----- Input data

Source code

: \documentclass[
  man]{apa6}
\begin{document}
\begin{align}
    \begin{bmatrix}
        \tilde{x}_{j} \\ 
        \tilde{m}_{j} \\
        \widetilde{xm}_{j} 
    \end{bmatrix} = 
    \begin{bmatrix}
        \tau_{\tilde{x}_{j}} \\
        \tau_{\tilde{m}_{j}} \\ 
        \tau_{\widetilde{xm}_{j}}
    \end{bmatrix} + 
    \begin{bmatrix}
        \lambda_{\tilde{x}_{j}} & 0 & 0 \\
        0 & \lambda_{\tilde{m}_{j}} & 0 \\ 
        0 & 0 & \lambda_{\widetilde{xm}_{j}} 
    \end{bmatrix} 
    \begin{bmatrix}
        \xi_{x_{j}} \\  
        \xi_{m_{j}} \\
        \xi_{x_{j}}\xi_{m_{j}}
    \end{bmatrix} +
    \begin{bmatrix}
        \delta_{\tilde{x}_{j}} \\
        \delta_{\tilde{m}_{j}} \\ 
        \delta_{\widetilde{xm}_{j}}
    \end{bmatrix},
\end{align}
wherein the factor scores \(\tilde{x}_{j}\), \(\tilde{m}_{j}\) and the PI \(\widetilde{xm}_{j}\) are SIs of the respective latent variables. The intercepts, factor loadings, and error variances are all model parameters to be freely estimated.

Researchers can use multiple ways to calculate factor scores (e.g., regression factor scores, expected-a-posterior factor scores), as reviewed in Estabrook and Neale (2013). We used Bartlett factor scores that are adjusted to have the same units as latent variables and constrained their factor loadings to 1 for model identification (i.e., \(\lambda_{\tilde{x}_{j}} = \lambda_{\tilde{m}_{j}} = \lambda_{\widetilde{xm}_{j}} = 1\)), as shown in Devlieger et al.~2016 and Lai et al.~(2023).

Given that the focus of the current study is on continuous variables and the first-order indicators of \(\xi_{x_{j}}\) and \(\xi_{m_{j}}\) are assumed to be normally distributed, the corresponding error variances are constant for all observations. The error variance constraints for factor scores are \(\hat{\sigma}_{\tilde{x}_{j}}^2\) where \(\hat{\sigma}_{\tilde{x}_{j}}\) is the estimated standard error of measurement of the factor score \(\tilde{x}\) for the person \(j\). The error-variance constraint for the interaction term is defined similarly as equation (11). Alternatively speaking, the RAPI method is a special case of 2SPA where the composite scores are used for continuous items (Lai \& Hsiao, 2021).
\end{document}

----------

Go through the records from the first line and copy each one exactly, ending after the line that contains "Researchers can use". Give nothing else.

→ Output
Source code

: \documentclass[
  man]{apa6}
\begin{document}
\begin{align}
    \begin{bmatrix}
        \tilde{x}_{j} \\ 
        \tilde{m}_{j} \\
        \widetilde{xm}_{j} 
    \end{bmatrix} = 
    \begin{bmatrix}
        \tau_{\tilde{x}_{j}} \\
        \tau_{\tilde{m}_{j}} \\ 
        \tau_{\widetilde{xm}_{j}}
    \end{bmatrix} + 
    \begin{bmatrix}
        \lambda_{\tilde{x}_{j}} & 0 & 0 \\
        0 & \lambda_{\tilde{m}_{j}} & 0 \\ 
        0 & 0 & \lambda_{\widetilde{xm}_{j}} 
    \end{bmatrix} 
    \begin{bmatrix}
        \xi_{x_{j}} \\  
        \xi_{m_{j}} \\
        \xi_{x_{j}}\xi_{m_{j}}
    \end{bmatrix} +
    \begin{bmatrix}
        \delta_{\tilde{x}_{j}} \\
        \delta_{\tilde{m}_{j}} \\ 
        \delta_{\widetilde{xm}_{j}}
    \end{bmatrix},
\end{align}
wherein the factor scores \(\tilde{x}_{j}\), \(\tilde{m}_{j}\) and the PI \(\widetilde{xm}_{j}\) are SIs of the respective latent variables. The intercepts, factor loadings, and error variances are all model parameters to be freely estimated.

Researchers can use multiple ways to calculate factor scores (e.g., regression factor scores, expected-a-posterior factor scores), as reviewed in Estabrook and Neale (2013). We used Bartlett factor scores that are adjusted to have the same units as latent variables and constrained their factor loadings to 1 for model identification (i.e., \(\lambda_{\tilde{x}_{j}} = \lambda_{\tilde{m}_{j}} = \lambda_{\widetilde{xm}_{j}} = 1\)), as shown in Devlieger et al.~2016 and Lai et al.~(2023).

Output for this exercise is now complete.